▶ _What is being asked_: Please return all of the records verbatim, with the pictures omitted.

[Stored entries]
################

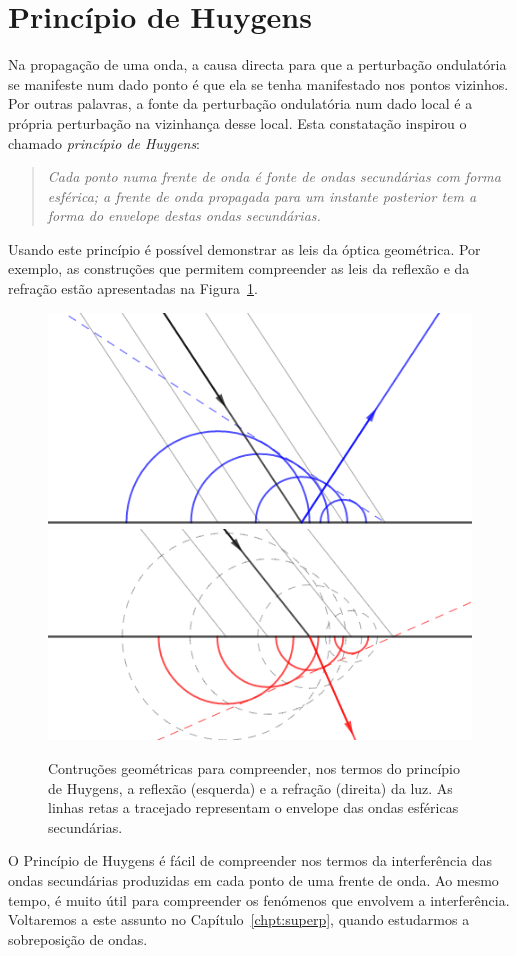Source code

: \section{Princípio de Huygens}
Na propagação de uma onda, a causa directa para que a perturbação ondulatória se
manifeste num dado ponto é que ela se tenha manifestado nos pontos vizinhos. Por
outras palavras, a fonte da perturbação ondulatória num dado local é a própria
perturbação na vizinhança desse local. Esta constatação inspirou o chamado
\emph{princípio de Huygens}:
\begin{quote}
    \textsl{Cada ponto numa frente de onda é fonte de ondas secundárias com
    forma esférica; a frente de onda propagada para um instante posterior tem a
    forma do envelope destas ondas secundárias.}
\end{quote}
Usando este princípio é possível demonstrar as leis da óptica geométrica. Por
exemplo, as construções que permitem compreender as leis da reflexão e da
refração estão apresentadas na Figura~\ref{fig:f060}.
\begin{figure}[htb]
\begin{center}
\includegraphics[width=0.45\linewidth]{figs/huygens_reflection.png}\hfill
\includegraphics[width=0.45\linewidth]{figs/huygens_refraction.png}
\end{center}
\caption{Contruções geométricas para compreender, nos termos do princípio de
Huygens, a reflexão (esquerda) e a refração (direita) da luz. As linhas retas a
tracejado representam o envelope das ondas esféricas
secundárias.\label{fig:f060}}
\end{figure}

O Princípio de Huygens é fácil de compreender nos termos da interferência das
ondas secundárias produzidas em cada ponto de uma frente de onda. Ao mesmo
tempo, é muito útil para compreender os fenómenos que envolvem a interferência.
Voltaremos a este assunto no Capítulo~\ref{chpt:superp}, quando estudarmos a
sobreposição de ondas.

################

▶ _Written answer_:
Source code

: \section{Princípio de Huygens}
Na propagação de uma onda, a causa directa para que a perturbação ondulatória se
manifeste num dado ponto é que ela se tenha manifestado nos pontos vizinhos. Por
outras palavras, a fonte da perturbação ondulatória num dado local é a própria
perturbação na vizinhança desse local. Esta constatação inspirou o chamado
\emph{princípio de Huygens}:
\begin{quote}
    \textsl{Cada ponto numa frente de onda é fonte de ondas secundárias com
    forma esférica; a frente de onda propagada para um instante posterior tem a
    forma do envelope destas ondas secundárias.}
\end{quote}
Usando este princípio é possível demonstrar as leis da óptica geométrica. Por
exemplo, as construções que permitem compreender as leis da reflexão e da
refração estão apresentadas na Figura~\ref{fig:f060}.
\begin{figure}[htb]
\begin{center}
\includegraphics[width=0.45\linewidth]{figs/huygens_reflection.png}\hfill
\includegraphics[width=0.45\linewidth]{figs/huygens_refraction.png}
\end{center}
\caption{Contruções geométricas para compreender, nos termos do princípio de
Huygens, a reflexão (esquerda) e a refração (direita) da luz. As linhas retas a
tracejado representam o envelope das ondas esféricas
secundárias.\label{fig:f060}}
\end{figure}

O Princípio de Huygens é fácil de compreender nos termos da interferência das
ondas secundárias produzidas em cada ponto de uma frente de onda. Ao mesmo
tempo, é muito útil para compreender os fenómenos que envolvem a interferência.
Voltaremos a este assunto no Capítulo~\ref{chpt:superp}, quando estudarmos a
sobreposição de ondas.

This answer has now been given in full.